The Prime Minister also announced plans to cut red tape around permitted development rights so farmers can develop buildings and diversify their businesses. Fairness in the supply chain was also on the agenda – new regulations for the dairy sector are presently on Parliament’s table – the focus on reasonable and transparent contracts, with similar regulations for the pig sector due to come later this year, with the egg sector expected to follow. A new supply chain fairness review of the poultry sector is also set to be launched, and Defra is expected to consult stakeholders on whether the sheep and beef sectors should follow. 

Horticulture, however, was the glaring omission in the government’s future plans, something that Harriet Bell, Regenerative Farming Lead at Riverford Organic Farmers, feels the public ought to be questioning: “Horticulture is the smartest option for UK food security, both for our own health and the health of the environment. That no mention of this sector was made by the Prime Minister, despite the government’s Fresh Produce Supply Chain review still being open for comment, shows just how undervalued this essential sector really is.

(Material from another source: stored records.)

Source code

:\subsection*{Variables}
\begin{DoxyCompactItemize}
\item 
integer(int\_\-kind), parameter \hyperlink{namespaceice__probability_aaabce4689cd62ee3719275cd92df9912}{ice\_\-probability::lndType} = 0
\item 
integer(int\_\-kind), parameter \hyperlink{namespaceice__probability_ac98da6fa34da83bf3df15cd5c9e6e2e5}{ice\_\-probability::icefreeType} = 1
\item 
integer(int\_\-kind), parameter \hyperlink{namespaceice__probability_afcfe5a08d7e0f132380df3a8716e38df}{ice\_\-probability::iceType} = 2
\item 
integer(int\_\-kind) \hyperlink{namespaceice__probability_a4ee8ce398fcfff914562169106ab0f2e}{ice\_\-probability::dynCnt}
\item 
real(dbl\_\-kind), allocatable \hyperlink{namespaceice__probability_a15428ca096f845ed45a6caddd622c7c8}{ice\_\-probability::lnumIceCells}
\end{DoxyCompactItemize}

Thank goodness for the British public, more than 100,000 of whom signed our Get Fair About Farming petition, demanding better treatment for our fruit and veg farmers who are on their knees – with almost half expecting to be out of business within the year. We’re also perplexed as to why the government is failing to ‘join up’ regulation across the whole supply chain – instead, tasking different departments with regulating different parts of the samesupply chain. This feels like a recipe for siloed thinking and ultimately, exposes our farmers to supermarket exploitation of these weaknesses. It also ignores multiple, cross-party calls to review and strengthen the powers of the Groceries Code Adjudicator and bring desperately needed industry-wide reform to the sector.”